An on-stage drama entertains a roomful of about 300 young Somalis at this community center in Eastleigh, Nairobi. The young men and women are learning through this play and lectures about the dangers of becoming a pirate.

Abdullahi Gedi, 24, says he once thought about becoming a pirate.

“As we hear from the news that the pirates have captured a ship and therefore the ransom is, let me say $35 million, that is a lot of money in my head. As a youth, I see getting that millions of dollars in my age. That is a long time that I am going to serve to get this amount of money, so therefore, if I join the pirates, I can get it easily,” he said.

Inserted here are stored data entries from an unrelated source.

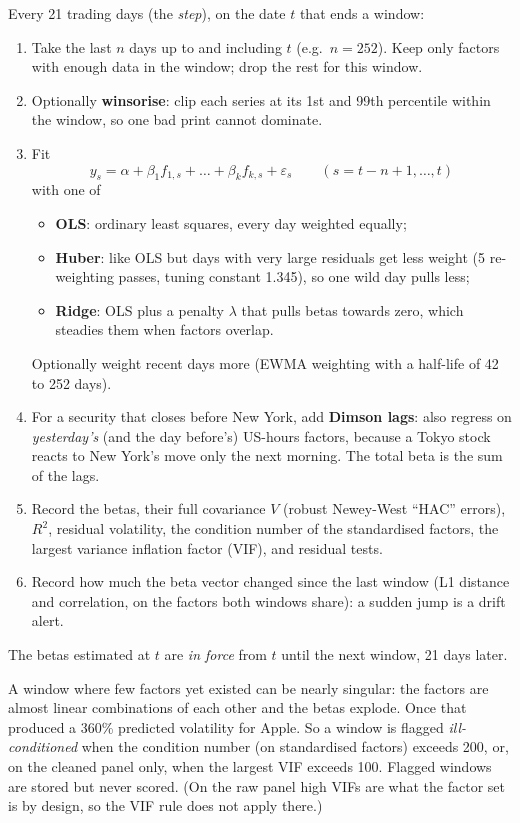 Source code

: \documentclass[11pt,a4paper]{article}
\begin{document}
\begin{method}
Every 21 trading days (the \emph{step}), on the date $t$ that ends a window:
\begin{enumerate}[leftmargin=1.4em]
  \item Take the last $n$ days up to and including $t$ (e.g.\ $n=252$). Keep only factors with enough data in the window; drop the rest for this window.
  \item Optionally \textbf{winsorise}: clip each series at its 1st and 99th percentile within the window, so one bad print cannot dominate.
  \item Fit
  \[
    y_s = \alpha + \beta_1 f_{1,s} + \dots + \beta_k f_{k,s} + \varepsilon_s
    \qquad (s = t-n+1, \dots, t)
  \]
  with one of
  \begin{itemize}[leftmargin=1.2em]
    \item \textbf{OLS}: ordinary least squares, every day weighted equally;
    \item \textbf{Huber}: like OLS but days with very large residuals get less weight (5 re-weighting passes, tuning constant 1.345), so one wild day pulls less;
    \item \textbf{Ridge}: OLS plus a penalty $\lambda$ that pulls betas towards zero, which steadies them when factors overlap.
  \end{itemize}
  Optionally weight recent days more (EWMA weighting with a half-life of 42 to 252 days).
  \item For a security that closes before New York, add \textbf{Dimson lags}: also regress on \emph{yesterday's} (and the day before's) US-hours factors, because a Tokyo stock reacts to New York's move only the next morning. The total beta is the sum of the lags.
  \item Record the betas, their full covariance $V$ (robust Newey-West ``HAC'' errors), $R^2$, residual volatility, the condition number of the standardised factors, the largest variance inflation factor (VIF), and residual tests.
  \item Record how much the beta vector changed since the last window (L1 distance and correlation, on the factors both windows share): a sudden jump is a drift alert.
\end{enumerate}
The betas estimated at $t$ are \emph{in force} from $t$ until the next window, 21 days later.
\end{method}

\begin{warn}
A window where few factors yet existed can be nearly singular: the factors are
almost linear combinations of each other and the betas explode. Once that produced a
360\% predicted volatility for Apple. So a window is flagged \emph{ill-conditioned}
when the condition number (on standardised factors) exceeds 200, or, on the cleaned
panel only, when the largest VIF exceeds 100. Flagged windows are stored but never
scored. (On the raw panel high VIFs are what the factor set is by design, so the VIF
rule does not apply there.)
\end{warn}
\end{document}
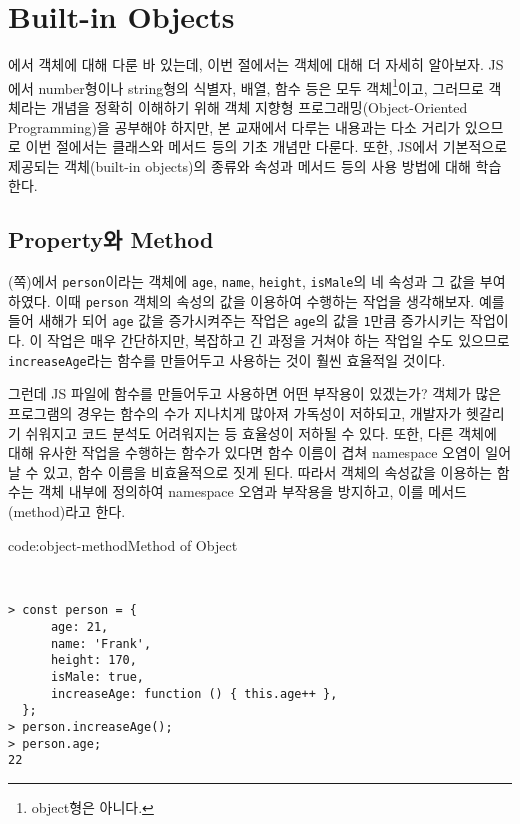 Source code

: \section{Built-in Objects} \label{sect:built-in-objects}

에서 객체에 대해 다룬 바 있는데, 이번 절에서는 객체에 대해 더 자세히 알아보자. JS에서 number형이나 string형의 식별자, 배열, 함수 등은 모두 객체\footnote{object형은 아니다.}이고, 그러므로 객체라는 개념을 정확히 이해하기 위해 객체 지향형 프로그래밍(Object-Oriented Programming)을 공부해야 하지만, 본 교재에서 다루는 내용과는 다소 거리가 있으므로 이번 절에서는 클래스와 메서드 등의 기초 개념만 다룬다. 또한, JS에서 기본적으로 제공되는 객체(built-in objects)의 종류와 속성과 메서드 등의 사용 방법에 대해 학습한다.

\subsection*{Property와 Method}

(\pageref{code:object-type}쪽)에서 \texttt{person}이라는 객체에 \texttt{age}, \texttt{name}, \texttt{height}, \texttt{isMale}의 네 속성과 그 값을 부여하였다. 이때 \texttt{person} 객체의 속성의 값을 이용하여 수행하는 작업을 생각해보자. 예를 들어 새해가 되어 \texttt{age} 값을 증가시켜주는 작업은 \texttt{age}의 값을 \texttt{1}만큼 증가시키는 작업이다. 이 작업은 매우 간단하지만, 복잡하고 긴 과정을 거쳐야 하는 작업일 수도 있으므로 \texttt{increaseAge}라는 함수를 만들어두고 사용하는 것이 훨씬 효율적일 것이다.

그런데 JS 파일에 함수를 만들어두고 사용하면 어떤 부작용이 있겠는가? 객체가 많은 프로그램의 경우는 함수의 수가 지나치게 많아져 가독성이 저하되고, 개발자가 헷갈리기 쉬워지고 코드 분석도 어려워지는 등 효율성이 저하될 수 있다. 또한, 다른 객체에 대해 유사한 작업을 수행하는 함수가 있다면 함수 이름이 겹쳐 namespace 오염이 일어날 수 있고, 함수 이름을 비효율적으로 짓게 된다. 따라서 객체의 속성값을 이용하는 함수는 객체 내부에 정의하여 namespace 오염과 부작용을 방지하고, 이를 메서드(method)라고 한다.

\begin{codeenv}{code:object-method}{Method of Object}\begin{verbatim}


> const person = {
      age: 21,
      name: 'Frank',
      height: 170,
      isMale: true,
      increaseAge: function () { this.age++ },
  };
> person.increaseAge();
> person.age;
22
\end{verbatim}
\end{codeenv}

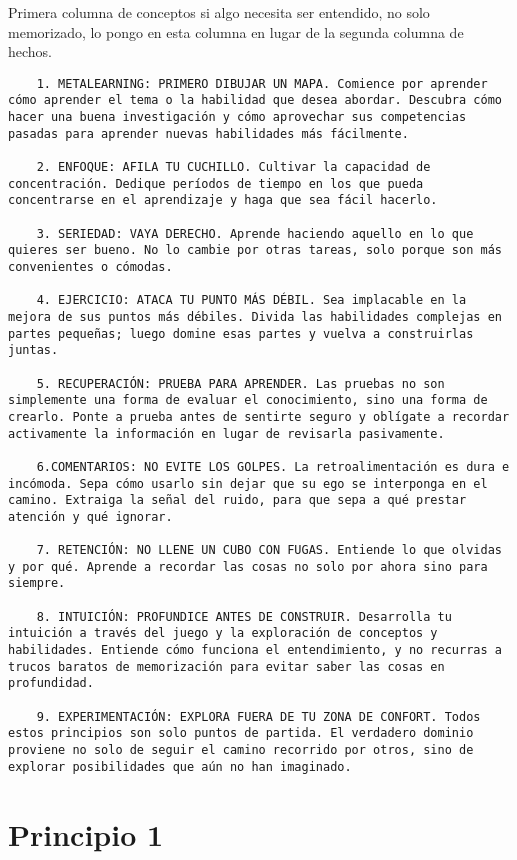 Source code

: Primera columna de conceptos  si algo necesita ser entendido, no solo memorizado, lo pongo en esta columna en lugar de la segunda columna de hechos.
\begin{verbatim}
	1. METALEARNING: PRIMERO DIBUJAR UN MAPA. Comience por aprender cómo aprender el tema o la habilidad que desea abordar. Descubra cómo hacer una buena investigación y cómo aprovechar sus competencias pasadas para aprender nuevas habilidades más fácilmente.
	
	2. ENFOQUE: AFILA TU CUCHILLO. Cultivar la capacidad de concentración. Dedique períodos de tiempo en los que pueda concentrarse en el aprendizaje y haga que sea fácil hacerlo. 
	
	3. SERIEDAD: VAYA DERECHO. Aprende haciendo aquello en lo que quieres ser bueno. No lo cambie por otras tareas, solo porque son más convenientes o cómodas.
	
	4. EJERCICIO: ATACA TU PUNTO MÁS DÉBIL. Sea implacable en la mejora de sus puntos más débiles. Divida las habilidades complejas en partes pequeñas; luego domine esas partes y vuelva a construirlas juntas.
	
	5. RECUPERACIÓN: PRUEBA PARA APRENDER. Las pruebas no son simplemente una forma de evaluar el conocimiento, sino una forma de crearlo. Ponte a prueba antes de sentirte seguro y oblígate a recordar activamente la información en lugar de revisarla pasivamente. 
	
	6.COMENTARIOS: NO EVITE LOS GOLPES. La retroalimentación es dura e incómoda. Sepa cómo usarlo sin dejar que su ego se interponga en el camino. Extraiga la señal del ruido, para que sepa a qué prestar atención y qué ignorar.
	
	7. RETENCIÓN: NO LLENE UN CUBO CON FUGAS. Entiende lo que olvidas y por qué. Aprende a recordar las cosas no solo por ahora sino para siempre. 
	
	8. INTUICIÓN: PROFUNDICE ANTES DE CONSTRUIR. Desarrolla tu intuición a través del juego y la exploración de conceptos y habilidades. Entiende cómo funciona el entendimiento, y no recurras a trucos baratos de memorización para evitar saber las cosas en profundidad. 
	
	9. EXPERIMENTACIÓN: EXPLORA FUERA DE TU ZONA DE CONFORT. Todos estos principios son solo puntos de partida. El verdadero dominio proviene no solo de seguir el camino recorrido por otros, sino de explorar posibilidades que aún no han imaginado. 
\end{verbatim}

\section{Principio 1}

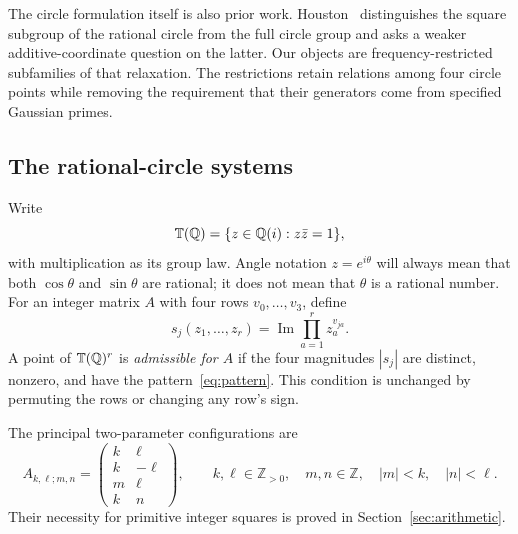 \documentclass[11pt,letterpaper]{article}
\theoremstyle{definition}\newtheorem{definition}[theorem]{Definition}
\theoremstyle{remark}\newtheorem{remark}[theorem]{Remark}
\newcommand{\Q}{\mathbb Q}\newcommand{\Z}{\mathbb Z}\newcommand{\R}{\mathbb R}
\newcommand{\im}{\operatorname{Im}}\newcommand{\Res}{\operatorname{Res}}
\begin{document}
The circle formulation itself is also prior work. Houston~\cite[formulation P4 and question W1]{Houston} distinguishes the square subgroup of the rational circle from the full circle group and asks a weaker additive-coordinate question on the latter. Our objects are frequency-restricted subfamilies of that relaxation. The restrictions retain relations among four circle points while removing the requirement that their generators come from specified Gaussian primes.

\subsection{The rational-circle systems}
Write
\[
 \T(\Q)=\{z\in\Q(i):z\bar z=1\},
\]
with multiplication as its group law. Angle notation $z=e^{i\theta}$ will always mean that both $\cos\theta$ and $\sin\theta$ are rational; it does not mean that $\theta$ is a rational number. For an integer matrix $A$ with four rows $v_0,\ldots,v_3$, define
\[
 s_j(z_1,\ldots,z_r)=\im\prod_{a=1}^r z_a^{v_{ja}}.
\]
A point of $\T(\Q)^r$ is \emph{admissible for $A$} if the four magnitudes $|s_j|$ are distinct, nonzero, and have the pattern~\eqref{eq:pattern}. This condition is unchanged by permuting the rows or changing any row's sign.

The principal two-parameter configurations are
\begin{equation}\label{eq:normalformintro}
 A_{k,\ell;m,n}=
 \begin{pmatrix}k&\ell\\k&-\ell\\m&\ell\\k&n\end{pmatrix},
 \qquad k,\ell\in\Z_{>0},\quad m,n\in\Z,\quad |m|<k,\quad |n|<\ell.
\end{equation}
Their necessity for primitive integer squares is proved in Section~\ref{sec:arithmetic}.
\end{document}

But Gedi says he knows there is a flip-side to the supposed glamour and riches that makes piracy dangerous, unethical, and punishable by jail, maiming, or death.

Ahmed Mohamed Halane is chairman of the Somali Data Information on Piracy Organization, a Mogadishu-based anti-piracy group. He says most of the Somali young men recruited from Kenya are taken to the coast as interpreters, because many Somali youth in Kenya are highly literate.

"From 2008, let me answer from that year," he said. "We have seen and visited the coastal villages where pirates operate and have seen five people being recruited from Kenya and being taken back to Somali coast. When I come to the last year, 2011, the number has increased. That number we have seen, and people we have met along the coast line of Somalia, have been 35 in 2011."

Conference participant Gedi describes how this is done. “Somalis are related, and therefore this thing can be airborne. If I come to you and I tell you, I have a connection of piracy, and therefore if I take you to the pirates, you will not be rejected. This is the disease we are fearing that our youth can fall in,” he said.

For 22-year-old Naima Musa, the pirates have damaged her reputation and the reputation of other ethnic Somalis living in Kenya, making it harder for them to be accepted by the wider Kenyan population.

“When you are taking a bus, they will tell you ‘Somali pirate.” When you go to schools, you are different from others. When you want to take a passport or any ID they say you are still a Somali even though you are born in this place. So I feel so bad when others tell you you are this or that,” she said.

The conference was organized by the group Youth United for Social Mobilization. Speakers included a Somali Member of Parliament and a prominent Muslim cleric.

The U.N. Office on Drugs and Crime estimates there are 3,500 Somalis working as pirates, with an estimated 1,000 Somalis in custody for the crime of piracy in about 20 countries.

One Earth Future Foundation says that in 2011, 31 ransoms were paid to Somali pirates, totalling around $160 million. Somali pirates attacked a record 237 ships, and successfully hijacked 28 of these. The foundation says the total cost of piracy last year was almost $7 billion in security, higher insurance premiums and military operations.